## [EXTRACTED ENTRIES]
*** Begin section ***
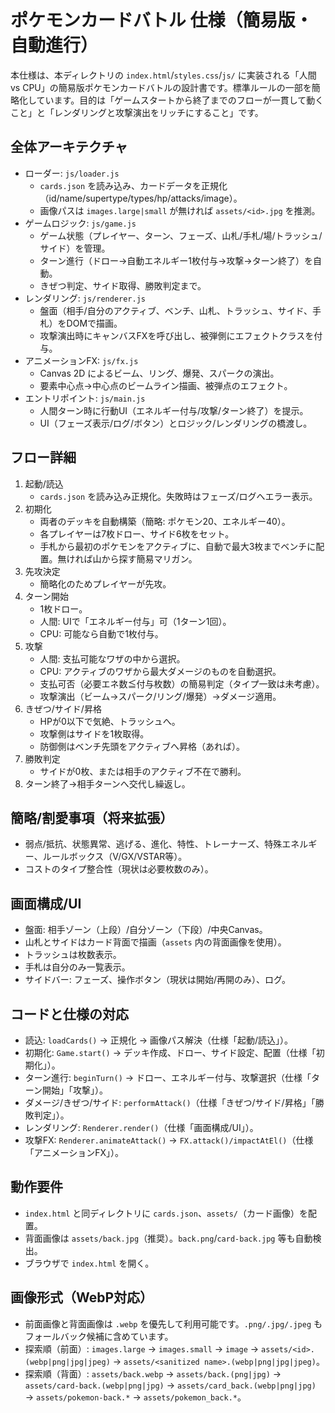 # ポケモンカードバトル 仕様（簡易版・自動進行）

本仕様は、本ディレクトリの `index.html`/`styles.css`/`js/` に実装される「人間 vs CPU」の簡易版ポケモンカードバトルの設計書です。標準ルールの一部を簡略化しています。目的は「ゲームスタートから終了までのフローが一貫して動くこと」と「レンダリングと攻撃演出をリッチにすること」です。

## 全体アーキテクチャ
- ローダー: `js/loader.js`
  - `cards.json` を読み込み、カードデータを正規化（id/name/supertype/types/hp/attacks/image）。
  - 画像パスは `images.large|small` が無ければ `assets/<id>.jpg` を推測。
- ゲームロジック: `js/game.js`
  - ゲーム状態（プレイヤー、ターン、フェーズ、山札/手札/場/トラッシュ/サイド）を管理。
  - ターン進行（ドロー→自動エネルギー1枚付与→攻撃→ターン終了）を自動。
  - きぜつ判定、サイド取得、勝敗判定まで。
- レンダリング: `js/renderer.js`
  - 盤面（相手/自分のアクティブ、ベンチ、山札、トラッシュ、サイド、手札）をDOMで描画。
  - 攻撃演出時にキャンバスFXを呼び出し、被弾側にエフェクトクラスを付与。
- アニメーションFX: `js/fx.js`
  - Canvas 2D によるビーム、リング、爆発、スパークの演出。
  - 要素中心点→中心点のビームライン描画、被弾点のエフェクト。
- エントリポイント: `js/main.js`
  - 人間ターン時に行動UI（エネルギー付与/攻撃/ターン終了）を提示。
  - UI（フェーズ表示/ログ/ボタン）とロジック/レンダリングの橋渡し。

## フロー詳細
1. 起動/読込
   - `cards.json` を読み込み正規化。失敗時はフェーズ/ログへエラー表示。
2. 初期化
   - 両者のデッキを自動構築（簡略: ポケモン20、エネルギー40）。
   - 各プレイヤーは7枚ドロー、サイド6枚をセット。
   - 手札から最初のポケモンをアクティブに、自動で最大3枚までベンチに配置。無ければ山から探す簡易マリガン。
3. 先攻決定
   - 簡略化のためプレイヤーが先攻。
4. ターン開始
   - 1枚ドロー。
   - 人間: UIで「エネルギー付与」可（1ターン1回）。
   - CPU: 可能なら自動で1枚付与。
5. 攻撃
   - 人間: 支払可能なワザの中から選択。
   - CPU: アクティブのワザから最大ダメージのものを自動選択。
   - 支払可否（必要エネ数≦付与枚数）の簡易判定（タイプ一致は未考慮）。
   - 攻撃演出（ビーム→スパーク/リング/爆発）→ダメージ適用。
6. きぜつ/サイド/昇格
   - HPが0以下で気絶、トラッシュへ。
   - 攻撃側はサイドを1枚取得。
   - 防御側はベンチ先頭をアクティブへ昇格（あれば）。
7. 勝敗判定
   - サイドが0枚、または相手のアクティブ不在で勝利。
8. ターン終了→相手ターンへ交代し繰返し。

## 簡略/割愛事項（将来拡張）
- 弱点/抵抗、状態異常、逃げる、進化、特性、トレーナーズ、特殊エネルギー、ルールボックス（V/GX/VSTAR等）。
- コストのタイプ整合性（現状は必要枚数のみ）。

## 画面構成/UI
- 盤面: 相手ゾーン（上段）/自分ゾーン（下段）/中央Canvas。
- 山札とサイドはカード背面で描画（`assets` 内の背面画像を使用）。
- トラッシュは枚数表示。
- 手札は自分のみ一覧表示。
- サイドバー: フェーズ、操作ボタン（現状は開始/再開のみ）、ログ。

## コードと仕様の対応
- 読込: `loadCards()` → 正規化 → 画像パス解決（仕様「起動/読込」）。
- 初期化: `Game.start()` → デッキ作成、ドロー、サイド設定、配置（仕様「初期化」）。
- ターン進行: `beginTurn()` → ドロー、エネルギー付与、攻撃選択（仕様「ターン開始」「攻撃」）。
- ダメージ/きぜつ/サイド: `performAttack()`（仕様「きぜつ/サイド/昇格」「勝敗判定」）。
- レンダリング: `Renderer.render()`（仕様「画面構成/UI」）。
- 攻撃FX: `Renderer.animateAttack()` → `FX.attack()/impactAtEl()`（仕様「アニメーションFX」）。

## 動作要件
- `index.html` と同ディレクトリに `cards.json`、`assets/`（カード画像）を配置。
- 背面画像は `assets/back.jpg`（推奨）。`back.png`/`card-back.jpg` 等も自動検出。
- ブラウザで `index.html` を開く。

## 画像形式（WebP対応）
- 前面画像と背面画像は `.webp` を優先して利用可能です。`.png/.jpg/.jpeg` もフォールバック候補に含めています。
- 探索順（前面）: `images.large` → `images.small` → `image` → `assets/<id>.(webp|png|jpg|jpeg)` → `assets/<sanitized name>.(webp|png|jpg|jpeg)`。
- 探索順（背面）: `assets/back.webp` → `assets/back.(png|jpg)` → `assets/card-back.(webp|png|jpg)` → `assets/card_back.(webp|png|jpg)` → `assets/pokemon-back.*` → `assets/pokemon_back.*`。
*** End section ***
## [WORK INSTRUCTION]
Check each line of the material for "アニメーションFX". Copy the ones that have it.

## [REPLY]
- アニメーションFX: `js/fx.js`
- 攻撃FX: `Renderer.animateAttack()` → `FX.attack()/impactAtEl()`（仕様「アニメーションFX」）。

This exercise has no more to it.